*** Records for processing Section Begins ***

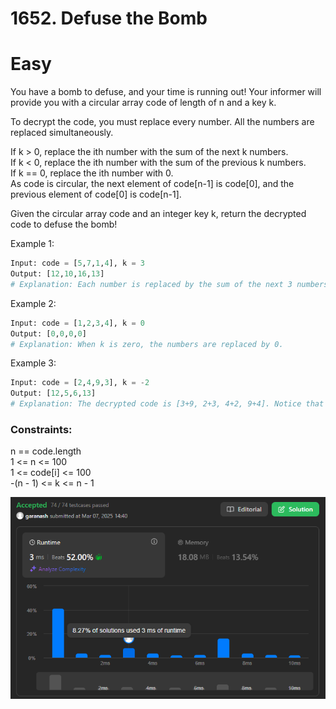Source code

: # 1652. Defuse the Bomb

# Easy
You have a bomb to defuse, and your time is running out! Your informer will provide you with a circular array code of length of n and a key k.

To decrypt the code, you must replace every number. All the numbers are replaced simultaneously.

If k > 0, replace the ith number with the sum of the next k numbers.   
If k < 0, replace the ith number with the sum of the previous k numbers.   
If k == 0, replace the ith number with 0.   
As code is circular, the next element of code[n-1] is code[0], and the previous element of code[0] is code[n-1].   

Given the circular array code and an integer key k, return the decrypted code to defuse the bomb!

 

Example 1:
```python
Input: code = [5,7,1,4], k = 3
Output: [12,10,16,13]
# Explanation: Each number is replaced by the sum of the next 3 numbers. The decrypted code is [7+1+4, 1+4+5, 4+5+7, 5+7+1]. Notice that the numbers wrap around.
```

Example 2:
```python
Input: code = [1,2,3,4], k = 0
Output: [0,0,0,0]
# Explanation: When k is zero, the numbers are replaced by 0. 
```

Example 3:
```python
Input: code = [2,4,9,3], k = -2
Output: [12,5,6,13]
# Explanation: The decrypted code is [3+9, 2+3, 4+2, 9+4]. Notice that the numbers wrap around again. If k is negative, the sum is of the previous numbers.
```

### Constraints:

n == code.length  
1 <= n <= 100  
1 <= code[i] <= 100  
-(n - 1) <= k <= n - 1  




![img.png](../result_img/img1652.png)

*** Records for processing Section Ends ***

**The problem**
Once the pictures are set aside, write out each record exactly.

**The completed task**
Source code

: # 1652. Defuse the Bomb

# Easy
You have a bomb to defuse, and your time is running out! Your informer will provide you with a circular array code of length of n and a key k.

To decrypt the code, you must replace every number. All the numbers are replaced simultaneously.

If k > 0, replace the ith number with the sum of the next k numbers.   
If k < 0, replace the ith number with the sum of the previous k numbers.   
If k == 0, replace the ith number with 0.   
As code is circular, the next element of code[n-1] is code[0], and the previous element of code[0] is code[n-1].   

Given the circular array code and an integer key k, return the decrypted code to defuse the bomb!

 

Example 1:
```python
Input: code = [5,7,1,4], k = 3
Output: [12,10,16,13]
# Explanation: Each number is replaced by the sum of the next 3 numbers. The decrypted code is [7+1+4, 1+4+5, 4+5+7, 5+7+1]. Notice that the numbers wrap around.
```

Example 2:
```python
Input: code = [1,2,3,4], k = 0
Output: [0,0,0,0]
# Explanation: When k is zero, the numbers are replaced by 0. 
```

Example 3:
```python
Input: code = [2,4,9,3], k = -2
Output: [12,5,6,13]
# Explanation: The decrypted code is [3+9, 2+3, 4+2, 9+4]. Notice that the numbers wrap around again. If k is negative, the sum is of the previous numbers.
```

### Constraints:

n == code.length  
1 <= n <= 100  
1 <= code[i] <= 100  
-(n - 1) <= k <= n - 1  




![img.png](../result_img/img1652.png)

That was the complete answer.